About this task — Scan the entries below for "working" and copy each line that holds it.

Items from a dataset:
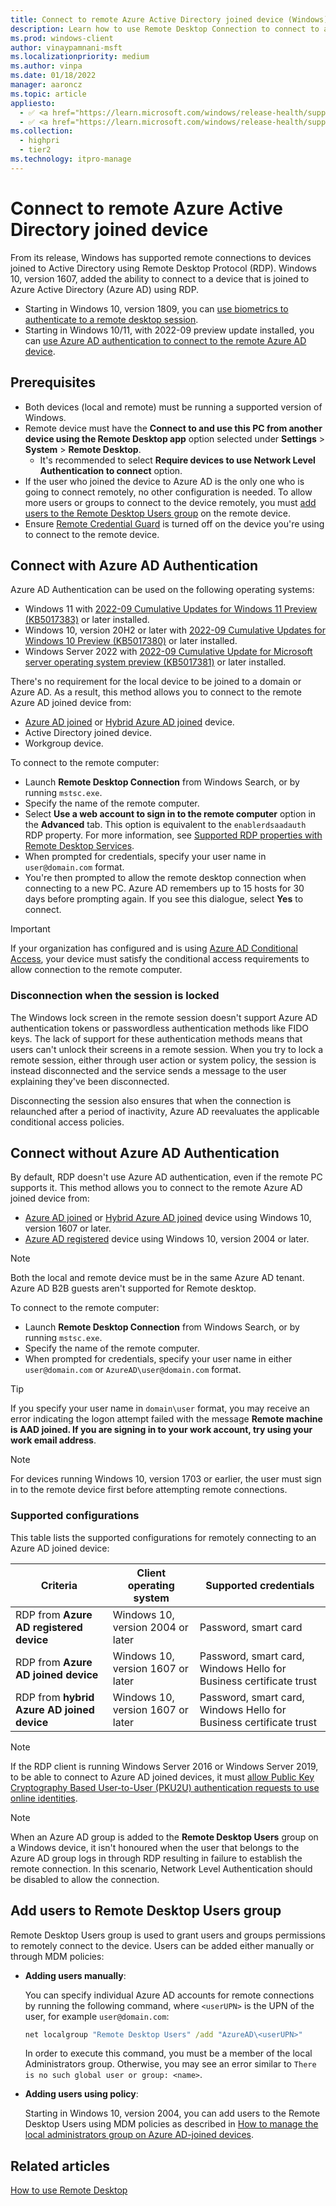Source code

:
 ```yaml
---
title: Connect to remote Azure Active Directory joined device (Windows)
description: Learn how to use Remote Desktop Connection to connect to an Azure AD joined device.
ms.prod: windows-client
author: vinaypamnani-msft
ms.localizationpriority: medium
ms.author: vinpa
ms.date: 01/18/2022
manager: aaroncz
ms.topic: article
appliesto:
  - ✅ <a href="https://learn.microsoft.com/windows/release-health/supported-versions-windows-client" target="_blank">Windows 10 and later</a>
  - ✅ <a href="https://learn.microsoft.com/windows/release-health/supported-versions-windows-client" target="_blank">Windows 11 and later</a>
ms.collection:
  - highpri
  - tier2
ms.technology: itpro-manage
---
```


# Connect to remote Azure Active Directory joined device

From its release, Windows has supported remote connections to devices joined to Active Directory using Remote Desktop Protocol (RDP). Windows 10, version 1607, added the ability to connect to a device that is joined to Azure Active Directory (Azure AD) using RDP.

- Starting in Windows 10, version 1809, you can [use biometrics to authenticate to a remote desktop session](/windows/whats-new/whats-new-windows-10-version-1809#remote-desktop-with-biometrics).
- Starting in Windows 10/11, with 2022-09 preview update installed, you can [use Azure AD authentication to connect to the remote Azure AD device](#connect-with-azure-ad-authentication).

## Prerequisites

- Both devices (local and remote) must be running a supported version of Windows.
- Remote device must have the **Connect to and use this PC from another device using the Remote Desktop app** option selected under **Settings** > **System** > **Remote Desktop**.
  - It's recommended to select **Require devices to use Network Level Authentication to connect** option.
- If the user who joined the device to Azure AD is the only one who is going to connect remotely, no other configuration is needed. To allow more users or groups to connect to the device remotely, you must [add users to the Remote Desktop Users group](#add-users-to-remote-desktop-users-group) on the remote device.
- Ensure [Remote Credential Guard](/windows/access-protection/remote-credential-guard) is turned off on the device you're using to connect to the remote device.

## Connect with Azure AD Authentication

Azure AD Authentication can be used on the following operating systems:

- Windows 11 with [2022-09 Cumulative Updates for Windows 11 Preview (KB5017383)](https://support.microsoft.com/kb/KB5017383) or later installed.
- Windows 10, version 20H2 or later with [2022-09 Cumulative Updates for Windows 10 Preview (KB5017380)](https://support.microsoft.com/kb/KB5017380) or later installed.
- Windows Server 2022 with [2022-09 Cumulative Update for Microsoft server operating system preview (KB5017381)](https://support.microsoft.com/kb/KB5017381) or later installed.

There's no requirement for the local device to be joined to a domain or Azure AD. As a result, this method allows you to connect to the remote Azure AD joined device from:

- [Azure AD joined](/azure/active-directory/devices/concept-azure-ad-join) or [Hybrid Azure AD joined](/azure/active-directory/devices/concept-azure-ad-join-hybrid) device.
- Active Directory joined device.
- Workgroup device.

To connect to the remote computer:

- Launch **Remote Desktop Connection** from Windows Search, or by running `mstsc.exe`.
- Specify the name of the remote computer.
- Select **Use a web account to sign in to the remote computer** option in the **Advanced** tab. This option is equivalent to the `enablerdsaadauth` RDP property. For more information, see [Supported RDP properties with Remote Desktop Services](/windows-server/remote/remote-desktop-services/clients/rdp-files).
- When prompted for credentials, specify your user name in `user@domain.com` format.
- You're then prompted to allow the remote desktop connection when connecting to a new PC. Azure AD remembers up to 15 hosts for 30 days before prompting again. If you see this dialogue, select **Yes** to connect.

> [!IMPORTANT]
> If your organization has configured and is using [Azure AD Conditional Access](/azure/active-directory/conditional-access/overview), your device must satisfy the conditional access requirements to allow connection to the remote computer.

### Disconnection when the session is locked

The Windows lock screen in the remote session doesn't support Azure AD authentication tokens or passwordless authentication methods like FIDO keys. The lack of support for these authentication methods means that users can't unlock their screens in a remote session. When you try to lock a remote session, either through user action or system policy, the session is instead disconnected and the service sends a message to the user explaining they've been disconnected.

Disconnecting the session also ensures that when the connection is relaunched after a period of inactivity, Azure AD reevaluates the applicable conditional access policies.

## Connect without Azure AD Authentication

By default, RDP doesn't use Azure AD authentication, even if the remote PC supports it. This method allows you to connect to the remote Azure AD joined device from:

- [Azure AD joined](/azure/active-directory/devices/concept-azure-ad-join) or [Hybrid Azure AD joined](/azure/active-directory/devices/concept-azure-ad-join-hybrid) device using Windows 10, version 1607 or later.
- [Azure AD registered](/azure/active-directory/devices/concept-azure-ad-register) device using Windows 10, version 2004 or later.

> [!NOTE]
> Both the local and remote device must be in the same Azure AD tenant. Azure AD B2B guests aren't supported for Remote desktop.

To connect to the remote computer:

- Launch **Remote Desktop Connection** from Windows Search, or by running `mstsc.exe`.
- Specify the name of the remote computer.
- When prompted for credentials, specify your user name in either `user@domain.com` or `AzureAD\user@domain.com` format.

> [!TIP]
> If you specify your user name in `domain\user` format, you may receive an error indicating the logon attempt failed with the message **Remote machine is AAD joined. If you are signing in to your work account, try using your work email address**.

> [!NOTE]
> For devices running Windows 10, version 1703 or earlier, the user must sign in to the remote device first before attempting remote connections.

### Supported configurations

This table lists the supported configurations for remotely connecting to an Azure AD joined device:

| **Criteria**                               | **Client operating system**       | **Supported credentials**                                          |
|--------------------------------------------|-----------------------------------|--------------------------------------------------------------------|
| RDP from **Azure AD registered device**    | Windows 10, version 2004 or later | Password, smart card                                               |
| RDP from **Azure AD joined device**        | Windows 10, version 1607 or later | Password, smart card, Windows Hello for Business certificate trust |
| RDP from **hybrid Azure AD joined device** | Windows 10, version 1607 or later | Password, smart card, Windows Hello for Business certificate trust |

> [!NOTE]
> If the RDP client is running Windows Server 2016 or Windows Server 2019, to be able to connect to Azure AD joined devices, it must [allow Public Key Cryptography Based User-to-User (PKU2U) authentication requests to use online identities](/windows/security/threat-protection/security-policy-settings/network-security-allow-pku2u-authentication-requests-to-this-computer-to-use-online-identities).

> [!NOTE]
> When an Azure AD group is added to the **Remote Desktop Users** group on a Windows device, it isn't honoured when the user that belongs to the Azure AD group logs in through RDP resulting in failure to establish the remote connection. In this scenario, Network Level Authentication should be disabled to allow the connection.

## Add users to Remote Desktop Users group

Remote Desktop Users group is used to grant users and groups permissions to remotely connect to the device. Users can be added either manually or through MDM policies:

- **Adding users manually**:

  You can specify individual Azure AD accounts for remote connections by running the following command, where `<userUPN>` is the UPN of the user, for example `user@domain.com`:

  ```cmd
  net localgroup "Remote Desktop Users" /add "AzureAD\<userUPN>"
  ```

  In order to execute this command, you must be a member of the local Administrators group. Otherwise, you may see an error similar to `There is no such global user or group: <name>`.

- **Adding users using policy**:

  Starting in Windows 10, version 2004, you can add users to the Remote Desktop Users using MDM policies as described in [How to manage the local administrators group on Azure AD-joined devices](/azure/active-directory/devices/assign-local-admin#manage-administrator-privileges-using-azure-ad-groups-preview).

## Related articles

[How to use Remote Desktop](https://support.microsoft.com/windows/how-to-use-remote-desktop-5fe128d5-8fb1-7a23-3b8a-41e636865e8c)

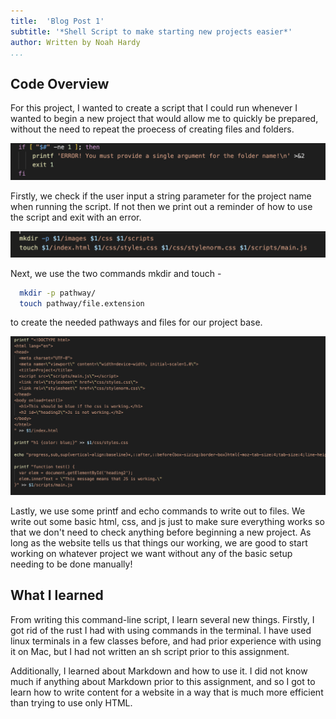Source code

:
 ```yaml
---
title:  'Blog Post 1'
subtitle: '*Shell Script to make starting new projects easier*'
author: Written by Noah Hardy
...
```



## Code Overview

For this project, I wanted to create a script that I could run whenever
I wanted to begin a new project that would allow me to quickly be
prepared, without the need to repeat the proecess of creating files and
folders.

![Parameter Code](img/img1.png)

Firstly, we check if the user input a string parameter for the project
name when running the script. If not then we print out a reminder of how
to use the script and exit with an error.

![Creating paths](img/img2.png)

Next, we use the two commands mkdir and touch -

```sh
  mkdir -p pathway/
  touch pathway/file.extension
```

to create the needed pathways and files for our project base.

![Writing To Files](img/img3.png)

Lastly, we use some printf and echo commands to write out to files. We
write out some basic html, css, and js just to make sure everything
works so that we don\'t need to check anything before beginning a new
project. As long as the website tells us that things our working, we are
good to start working on whatever project we want without any of the
basic setup needing to be done manually!

## What I learned

From writing this command-line script, I learn several new things.
Firstly, I got rid of the rust I had with using commands in the
terminal. I have used linux terminals in a few classes before, and had
prior experience with using it on Mac, but I had not written an sh
script prior to this assignment.

Additionally, I learned about Markdown and how to use it. I did not know
much if anything about Markdown prior to this assignment, and so I got
to learn how to write content for a website in a way that is much more
efficient than trying to use only HTML.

Exercise response —
project. As long as the website tells us that things our working, we are
good to start working on whatever project we want without any of the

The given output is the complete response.